At the end of the experiments, it was concluded that the designed for the CDC showed optimal performance, achieving total control over the lighting (on, off, intensity, and visible light spectrum), which is crucial for plant growth. An 80% survival rate of the cuttings was obtained, further supporting the effectiveness of the chamber under the tested conditions; the remaining 20% was derived from early testing in the development of the CDC. Although variations in plant growth were observed during the experiments depending on the color of the applied light, it is important to emphasize that this was not the main objective of this study; on the contrary, the central purpose was to identify and solve possible flaws in the chamber design. Therefore, during the experimental process, several tests and adjustments were made that allowed these deficiencies to be detected and corrected.

Among the flaws found, some were related to the uniform distribution of light within the chamber and the disconnections of the DHT22 sensor, which led to a series of modifications and optimizations to resolve these issues present in the redesign of the CDC v2 chamber. The chamber’s design during the research period not only proved efficient in promoting cutting development, but also allowed for a controlled and stable environment for the plants. This environmental control is essential to minimize external variables that could affect the results of future experiments.
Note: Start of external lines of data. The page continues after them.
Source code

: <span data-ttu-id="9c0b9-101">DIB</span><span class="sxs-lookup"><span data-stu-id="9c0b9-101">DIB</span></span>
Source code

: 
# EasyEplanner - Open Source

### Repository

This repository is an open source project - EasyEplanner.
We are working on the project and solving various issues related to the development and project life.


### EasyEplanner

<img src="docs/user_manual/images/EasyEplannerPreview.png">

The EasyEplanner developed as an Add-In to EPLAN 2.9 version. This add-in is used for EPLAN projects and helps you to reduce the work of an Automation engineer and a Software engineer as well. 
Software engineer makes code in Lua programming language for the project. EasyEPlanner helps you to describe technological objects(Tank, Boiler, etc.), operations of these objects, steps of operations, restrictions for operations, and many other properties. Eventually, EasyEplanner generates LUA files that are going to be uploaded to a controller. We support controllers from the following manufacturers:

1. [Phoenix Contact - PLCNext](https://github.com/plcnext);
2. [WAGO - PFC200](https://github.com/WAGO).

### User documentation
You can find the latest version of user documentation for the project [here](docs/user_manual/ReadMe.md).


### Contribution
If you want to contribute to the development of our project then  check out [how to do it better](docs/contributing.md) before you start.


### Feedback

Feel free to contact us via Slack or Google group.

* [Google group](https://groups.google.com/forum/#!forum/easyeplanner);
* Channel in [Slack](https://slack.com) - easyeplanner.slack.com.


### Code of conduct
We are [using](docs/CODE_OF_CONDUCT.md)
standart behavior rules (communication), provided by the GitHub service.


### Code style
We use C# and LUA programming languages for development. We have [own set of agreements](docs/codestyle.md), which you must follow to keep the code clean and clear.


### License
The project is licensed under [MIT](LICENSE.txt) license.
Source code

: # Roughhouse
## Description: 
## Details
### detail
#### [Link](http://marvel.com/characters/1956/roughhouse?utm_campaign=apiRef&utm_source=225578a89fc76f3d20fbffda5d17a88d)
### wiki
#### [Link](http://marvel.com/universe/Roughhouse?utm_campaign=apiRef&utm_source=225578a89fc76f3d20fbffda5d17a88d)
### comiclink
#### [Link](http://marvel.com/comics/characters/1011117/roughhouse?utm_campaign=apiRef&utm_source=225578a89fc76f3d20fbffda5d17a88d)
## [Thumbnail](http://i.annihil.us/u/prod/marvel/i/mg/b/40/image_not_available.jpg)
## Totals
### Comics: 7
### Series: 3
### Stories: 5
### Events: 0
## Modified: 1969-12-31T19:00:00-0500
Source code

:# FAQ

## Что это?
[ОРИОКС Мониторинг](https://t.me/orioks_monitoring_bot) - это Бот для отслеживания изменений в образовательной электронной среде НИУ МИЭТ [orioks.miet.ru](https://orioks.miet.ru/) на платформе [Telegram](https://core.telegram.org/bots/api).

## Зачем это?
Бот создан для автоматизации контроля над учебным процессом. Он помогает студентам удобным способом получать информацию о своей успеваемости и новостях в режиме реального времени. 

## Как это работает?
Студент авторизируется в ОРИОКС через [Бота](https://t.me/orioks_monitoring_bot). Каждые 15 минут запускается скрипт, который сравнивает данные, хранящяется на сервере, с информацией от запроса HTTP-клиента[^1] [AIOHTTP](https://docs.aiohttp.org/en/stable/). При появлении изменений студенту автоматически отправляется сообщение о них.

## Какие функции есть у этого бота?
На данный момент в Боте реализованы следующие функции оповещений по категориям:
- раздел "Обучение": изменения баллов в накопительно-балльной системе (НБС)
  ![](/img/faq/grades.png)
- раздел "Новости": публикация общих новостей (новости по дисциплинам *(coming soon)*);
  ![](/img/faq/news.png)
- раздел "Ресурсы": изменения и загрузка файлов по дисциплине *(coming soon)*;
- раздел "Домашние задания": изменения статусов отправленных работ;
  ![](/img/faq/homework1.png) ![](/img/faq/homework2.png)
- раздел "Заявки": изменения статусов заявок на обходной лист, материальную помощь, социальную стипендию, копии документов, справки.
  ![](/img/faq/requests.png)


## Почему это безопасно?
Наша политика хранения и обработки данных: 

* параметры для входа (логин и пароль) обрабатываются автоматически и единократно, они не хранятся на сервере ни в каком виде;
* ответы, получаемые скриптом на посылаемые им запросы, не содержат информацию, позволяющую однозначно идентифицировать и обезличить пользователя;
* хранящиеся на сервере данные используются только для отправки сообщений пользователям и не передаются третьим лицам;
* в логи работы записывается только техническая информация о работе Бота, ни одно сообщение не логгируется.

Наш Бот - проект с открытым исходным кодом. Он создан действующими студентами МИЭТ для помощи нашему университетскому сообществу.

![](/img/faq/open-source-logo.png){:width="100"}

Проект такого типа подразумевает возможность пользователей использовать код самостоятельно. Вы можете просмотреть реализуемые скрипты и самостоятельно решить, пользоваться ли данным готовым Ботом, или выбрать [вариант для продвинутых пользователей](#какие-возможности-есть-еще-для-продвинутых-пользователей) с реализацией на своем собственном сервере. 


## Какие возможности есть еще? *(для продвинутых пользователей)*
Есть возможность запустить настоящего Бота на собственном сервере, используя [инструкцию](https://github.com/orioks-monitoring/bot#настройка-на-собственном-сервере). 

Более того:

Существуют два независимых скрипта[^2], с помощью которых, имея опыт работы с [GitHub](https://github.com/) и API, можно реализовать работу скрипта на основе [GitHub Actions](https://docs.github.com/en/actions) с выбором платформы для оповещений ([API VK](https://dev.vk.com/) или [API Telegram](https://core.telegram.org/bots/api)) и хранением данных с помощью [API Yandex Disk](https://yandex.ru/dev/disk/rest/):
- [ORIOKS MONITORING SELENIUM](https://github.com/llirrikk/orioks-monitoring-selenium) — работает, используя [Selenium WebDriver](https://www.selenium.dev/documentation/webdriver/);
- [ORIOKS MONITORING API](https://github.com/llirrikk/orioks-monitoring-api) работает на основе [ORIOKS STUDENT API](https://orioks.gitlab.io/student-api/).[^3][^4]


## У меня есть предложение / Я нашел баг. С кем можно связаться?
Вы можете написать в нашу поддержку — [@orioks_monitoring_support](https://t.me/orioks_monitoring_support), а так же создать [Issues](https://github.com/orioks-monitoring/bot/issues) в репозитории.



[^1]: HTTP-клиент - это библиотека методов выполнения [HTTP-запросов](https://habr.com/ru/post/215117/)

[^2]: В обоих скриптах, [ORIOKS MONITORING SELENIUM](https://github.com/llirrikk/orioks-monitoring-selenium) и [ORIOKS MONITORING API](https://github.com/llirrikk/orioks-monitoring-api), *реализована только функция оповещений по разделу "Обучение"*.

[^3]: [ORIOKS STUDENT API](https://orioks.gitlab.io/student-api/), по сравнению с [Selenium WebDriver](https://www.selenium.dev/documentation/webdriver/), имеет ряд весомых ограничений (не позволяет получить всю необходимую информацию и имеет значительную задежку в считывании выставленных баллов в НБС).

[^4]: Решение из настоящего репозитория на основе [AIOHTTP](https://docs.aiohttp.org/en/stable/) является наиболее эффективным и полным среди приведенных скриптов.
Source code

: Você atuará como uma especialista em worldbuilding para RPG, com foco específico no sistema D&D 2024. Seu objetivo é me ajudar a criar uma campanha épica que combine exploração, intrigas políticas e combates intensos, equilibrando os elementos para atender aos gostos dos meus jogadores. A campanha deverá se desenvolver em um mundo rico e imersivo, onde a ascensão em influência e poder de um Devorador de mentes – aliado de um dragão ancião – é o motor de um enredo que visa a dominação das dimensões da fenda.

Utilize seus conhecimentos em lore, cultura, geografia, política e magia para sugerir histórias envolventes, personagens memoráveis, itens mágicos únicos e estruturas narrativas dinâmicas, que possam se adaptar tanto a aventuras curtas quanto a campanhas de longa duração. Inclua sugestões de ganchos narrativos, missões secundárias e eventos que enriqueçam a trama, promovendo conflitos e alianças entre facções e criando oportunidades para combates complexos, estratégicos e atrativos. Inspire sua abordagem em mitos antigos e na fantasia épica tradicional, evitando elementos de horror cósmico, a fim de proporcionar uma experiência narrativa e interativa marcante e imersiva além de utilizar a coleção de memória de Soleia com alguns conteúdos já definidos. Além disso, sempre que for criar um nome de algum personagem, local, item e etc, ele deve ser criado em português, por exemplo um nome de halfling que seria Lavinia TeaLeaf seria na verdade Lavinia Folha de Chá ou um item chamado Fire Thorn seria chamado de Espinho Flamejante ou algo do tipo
In conclusion, the results obtained indicate that the camera is a reliable tool for the creation of data sets on the development of cuttings; the improvements implemented ensure that the camera can continue to be used in future research with greater confidence in its performance and precision, therefore, the experience obtained in this study provides a valuable basis for the design and optimization of similar equipment in the field of agrotechnology research and opens the way for future work related to the storage and creation of data sets with the purpose of training neural networks, so that they have the capacity to intervene in the development and growth of plants.